Suatu hari, seorang pembaca setia Alif mengunggah screenshot laman Alif yang menampilkan sosok perempuan berambut panjang terurai dengan baju bikini di grup WA.
Usai mengirim gambar tadi, ia mencoba meminta konfirmasi dari redaksi, mengapa iklan semacam ini bisa muncul di website keislaman sekelas Alif yang notabene sarat dengan pengetahuan agama. Alih-alih mendapatkan respon dari redaksi, pertanyaannya justru ditertawai sesama pembaca dan kontributor, “itu hiburan dan hanya muncul di hp antum, syeikh.”
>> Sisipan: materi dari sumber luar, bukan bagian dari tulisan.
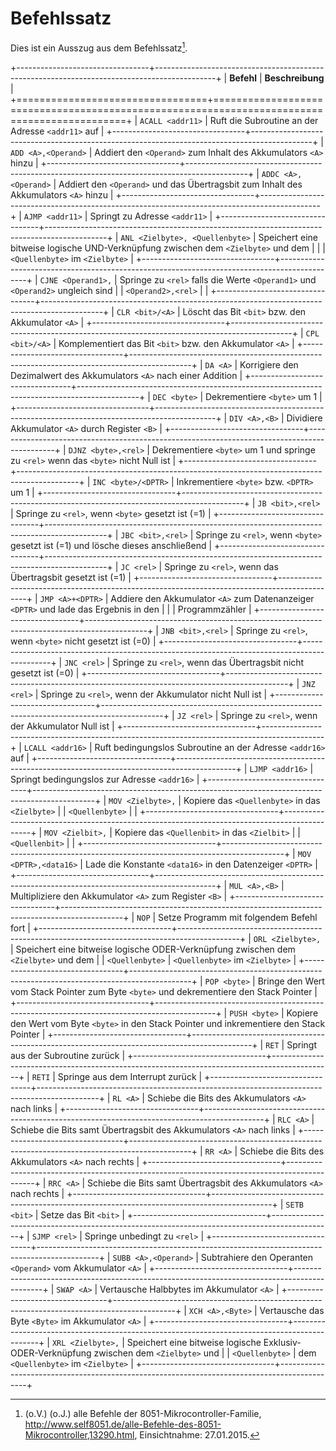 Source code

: 
# Befehlssatz #
Dies ist ein Ausszug aus dem Befehlssatz[^Befehlsatz].

+---------------------------------+---------------------------------------------------------------------------------------------+
|            **Befehl**           |                                       **Beschreibung**                                      |
+=================================+=============================================================================================+
| `ACALL <addr11>`                | Ruft die Subroutine an der Adresse `<addr11>` auf                                           |
+---------------------------------+---------------------------------------------------------------------------------------------+
| `ADD <A>,<Operand>`             | Addiert den `<Operand>` zum Inhalt des Akkumulators `<A>` hinzu                             |
+---------------------------------+---------------------------------------------------------------------------------------------+
| `ADDC <A>,<Operand>`            | Addiert den `<Operand>` und das Übertragsbit zum Inhalt des Akkumulators `<A>` hinzu        |
+---------------------------------+---------------------------------------------------------------------------------------------+
| `AJMP <addr11>`                 | Springt zu Adresse `<addr11>`                                                               |
+---------------------------------+---------------------------------------------------------------------------------------------+
| `ANL <Zielbyte>, <Quellenbyte>` | Speichert eine bitweise logische UND-Verknüpfung zwischen dem `<Zielbyte>` und dem          |
|                                 | `<Quellenbyte>` im `<Zielbyte>`                                                             |
+---------------------------------+---------------------------------------------------------------------------------------------+
| `CJNE <Operand1>,`              | Springe zu `<rel>` falls die Werte `<Operand1>` und `<Operand2>` ungleich sind              |
| `<Operand2>,<rel>`              |                                                                                             |
+---------------------------------+---------------------------------------------------------------------------------------------+
| `CLR <bit>/<A>`                 | Löscht das Bit `<bit>` bzw. den Akkumulator `<A>`                                           |
+---------------------------------+---------------------------------------------------------------------------------------------+
| `CPL <bit>/<A>`                 | Komplementiert das Bit `<bit>` bzw. den Akkumulator `<A>`                                   |
+---------------------------------+---------------------------------------------------------------------------------------------+
| `DA <A>`                        | Korrigiere den Dezimalwert des Akkumulators `<A>` nach einer Addition                       |
+---------------------------------+---------------------------------------------------------------------------------------------+
| `DEC <byte>`                    | Dekrementiere `<byte>` um 1                                                                 |
+---------------------------------+---------------------------------------------------------------------------------------------+
| `DIV <A>,<B>`                   | Dividiere Akkumulator `<A>` durch Register `<B>`                                            |
+---------------------------------+---------------------------------------------------------------------------------------------+
| `DJNZ <byte>,<rel>`             | Dekrementiere `<byte>` um 1 und springe zu `<rel>` wenn das `<byte>` nicht Null ist         |
+---------------------------------+---------------------------------------------------------------------------------------------+
| `INC <byte>/<DPTR>`             | Inkrementiere `<byte>` bzw. `<DPTR>` um 1                                                   |
+---------------------------------+---------------------------------------------------------------------------------------------+
| `JB <bit>,<rel>`                | Springe zu `<rel>`, wenn `<byte>` gesetzt ist (=1)                                          |
+---------------------------------+---------------------------------------------------------------------------------------------+
| `JBC <bit>,<rel>`               | Springe zu `<rel>`, wenn `<byte>` gesetzt ist (=1) und lösche dieses anschließend           |
+---------------------------------+---------------------------------------------------------------------------------------------+
| `JC <rel>`                      | Springe zu `<rel>`, wenn das Übertragsbit gesetzt ist (=1)                                  |
+---------------------------------+---------------------------------------------------------------------------------------------+
| `JMP <A>+<DPTR>`                | Addiere den Akkumulator `<A>` zum Datenanzeiger `<DPTR>` und lade das Ergebnis in den       |
|                                 | Programmzähler                                                                              |
+---------------------------------+---------------------------------------------------------------------------------------------+
| `JNB <bit>,<rel>`               | Springe zu `<rel>`, wenn `<byte>` nicht gesetzt ist (=0)                                    |
+---------------------------------+---------------------------------------------------------------------------------------------+
| `JNC <rel>`                     | Springe zu `<rel>`, wenn das Übertragsbit nicht gesetzt ist (=0)                            |
+---------------------------------+---------------------------------------------------------------------------------------------+
| `JNZ <rel>`                     | Springe zu `<rel>`, wenn der Akkumulator nicht Null ist                                     |
+---------------------------------+---------------------------------------------------------------------------------------------+
| `JZ <rel>`                      | Springe zu `<rel>`, wenn der Akkumulator Null ist                                           |
+---------------------------------+---------------------------------------------------------------------------------------------+
| `LCALL <addr16>`                | Ruft bedingungslos Subroutine an der Adresse `<addr16>` auf                                 |
+---------------------------------+---------------------------------------------------------------------------------------------+
| `LJMP <addr16>`                 | Springt bedingungslos zur Adresse `<addr16>`                                                |
+---------------------------------+---------------------------------------------------------------------------------------------+
| `MOV <Zielbyte>,`               | Kopiere das `<Quellenbyte>` in das `<Zielbyte>`                                             |
| `<Quellenbyte>`                 |                                                                                             |
+---------------------------------+---------------------------------------------------------------------------------------------+
| `MOV <Zielbit>,`                | Kopiere das `<Quellenbit>` in das `<Zielbit>`                                               |
| `<Quellenbit>`                  |                                                                                             |
+---------------------------------+---------------------------------------------------------------------------------------------+
| `MOV <DPTR>,<data16>`           | Lade die Konstante `<data16>` in den Datenzeiger `<DPTR>`                                   |
+---------------------------------+---------------------------------------------------------------------------------------------+
| `MUL <A>,<B>`                   | Multipliziere den Akkumulator `<A>` zum Register `<B>`                                      |
+---------------------------------+---------------------------------------------------------------------------------------------+
| `NOP`                           | Setze Programm mit folgendem Befehl fort                                                    |
+---------------------------------+---------------------------------------------------------------------------------------------+
| `ORL <Zielbyte>,`               | Speichert eine bitweise logische ODER-Verknüpfung zwischen dem `<Zielbyte>` und dem         |
| `<Quellenbyte>`                 | `<Quellenbyte>` im `<Zielbyte>`                                                             |
+---------------------------------+---------------------------------------------------------------------------------------------+
| `POP <byte>`                    | Bringe den Wert vom Stack Pointer zum Byte `<byte>` und dekrementiere den Stack Pointer     |
+---------------------------------+---------------------------------------------------------------------------------------------+
| `PUSH <byte>`                   | Kopiere den Wert vom Byte `<byte>` in den Stack Pointer und inkrementiere den Stack Pointer |
+---------------------------------+---------------------------------------------------------------------------------------------+
| `RET`                           | Springt aus der Subroutine zurück                                                           |
+---------------------------------+---------------------------------------------------------------------------------------------+
| `RETI`                          | Springe aus dem Interrupt zurück                                                            |
+---------------------------------+---------------------------------------------------------------------------------------------+
| `RL <A>`                        | Schiebe die Bits des Akkumulators `<A>` nach links                                          |
+---------------------------------+---------------------------------------------------------------------------------------------+
| `RLC <A>`                       | Schiebe die Bits samt Übertragsbit des Akkumulators `<A>` nach links                        |
+---------------------------------+---------------------------------------------------------------------------------------------+
| `RR <A>`                        | Schiebe die Bits des Akkumulators `<A>` nach rechts                                         |
+---------------------------------+---------------------------------------------------------------------------------------------+
| `RRC <A>`                       | Schiebe die Bits samt Übertragsbit des Akkumulators `<A>` nach rechts                       |
+---------------------------------+---------------------------------------------------------------------------------------------+
| `SETB <bit>`                    | Setze das Bit `<bit>`                                                                       |
+---------------------------------+---------------------------------------------------------------------------------------------+
| `SJMP <rel>`                    | Springe unbedingt zu `<rel>`                                                                |
+---------------------------------+---------------------------------------------------------------------------------------------+
| `SUBB <A>,<Operand>`            | Subtrahiere den Operanten `<Operand>` vom Akkumulator `<A>`                                 |
+---------------------------------+---------------------------------------------------------------------------------------------+
| `SWAP <A>`                      | Vertausche Halbbytes im Akkumulator `<A>`                                                   |
+---------------------------------+---------------------------------------------------------------------------------------------+
| `XCH <A>,<Byte>`                | Vertausche das Byte `<Byte>` im Akkumulator `<A>`                                           |
+---------------------------------+---------------------------------------------------------------------------------------------+
| `XRL <Zielbyte>,`               | Speichert eine bitweise logische Exklusiv-ODER-Verknüpfung zwischen dem `<Zielbyte>` und    |
| `<Quellenbyte>`                 | dem `<Quellenbyte>` im `<Zielbyte>`                                                         |
+---------------------------------+---------------------------------------------------------------------------------------------+

[^Befehlsatz]: (o.V.) (o.J.) alle Befehle der 8051-Mikrocontroller-Familie, http://www.self8051.de/alle-Befehle-des-8051-Mikrocontroller,13290.html, Einsichtnahme: 27.01.2015.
“Mberkahi ya… “ jawab si penanya dengan nada bercanda.
Namun tak lama kemudian masuk respon lebih serius dari yang lain, “iklan itu muncul karena user kayak kamu sering akses kayak ginian, Gus.”
Pernyataan tadi kemudian didukung dengan salinan link yang menjelaskan bagaimana algoritma media sosial bekerja: sistem ini mengawasi segala hal yang disukai oleh penggunanya.
Tidak hanya itu, apa yang dikomentari dan dibagikan pemilik akun juga terekam secara rinci. Tak heran jika tiap pengguna media sosial seakan merasa bahwa dunia digital saat ini paling memahami kebutuhan dan segala informasi yang diperlukannya. Dengan kata lain, iklan-iklan yang muncul pada laman web kita akses merupakan cerminan histori si empunya ponsel.
Usai sesi berbagi pengetahuan yang singkat tersebut, sang pengkritik konten justru kini kena bully balik, “ketahuan kau, aib aib… hahaha…”
“Alhamdulillah jati diriku semakin kaffah,” responnya tengsin.
“Membongkar hobi dan keburukan sendiri ya?” ujar yang lain.
Tak berhenti disitu, arus sindiran ternyata makin kencang, “ah, kalau (hobinya) itu kami sebenarnya sudah tahu sejak lama, hahaha… “
Sontak, ia tak lagi melanjutkan kritiknya pada tim pengelola. Akhirnya, ia meninggalkan percakapan di grup dengan mengirim gambar baru yang menggugah nafsu birahi, eh selera: rujak petis dengan kerupuk sebagai pelengkap, “agar kuat dan tahan banting dari bully-an,” begitu katanya.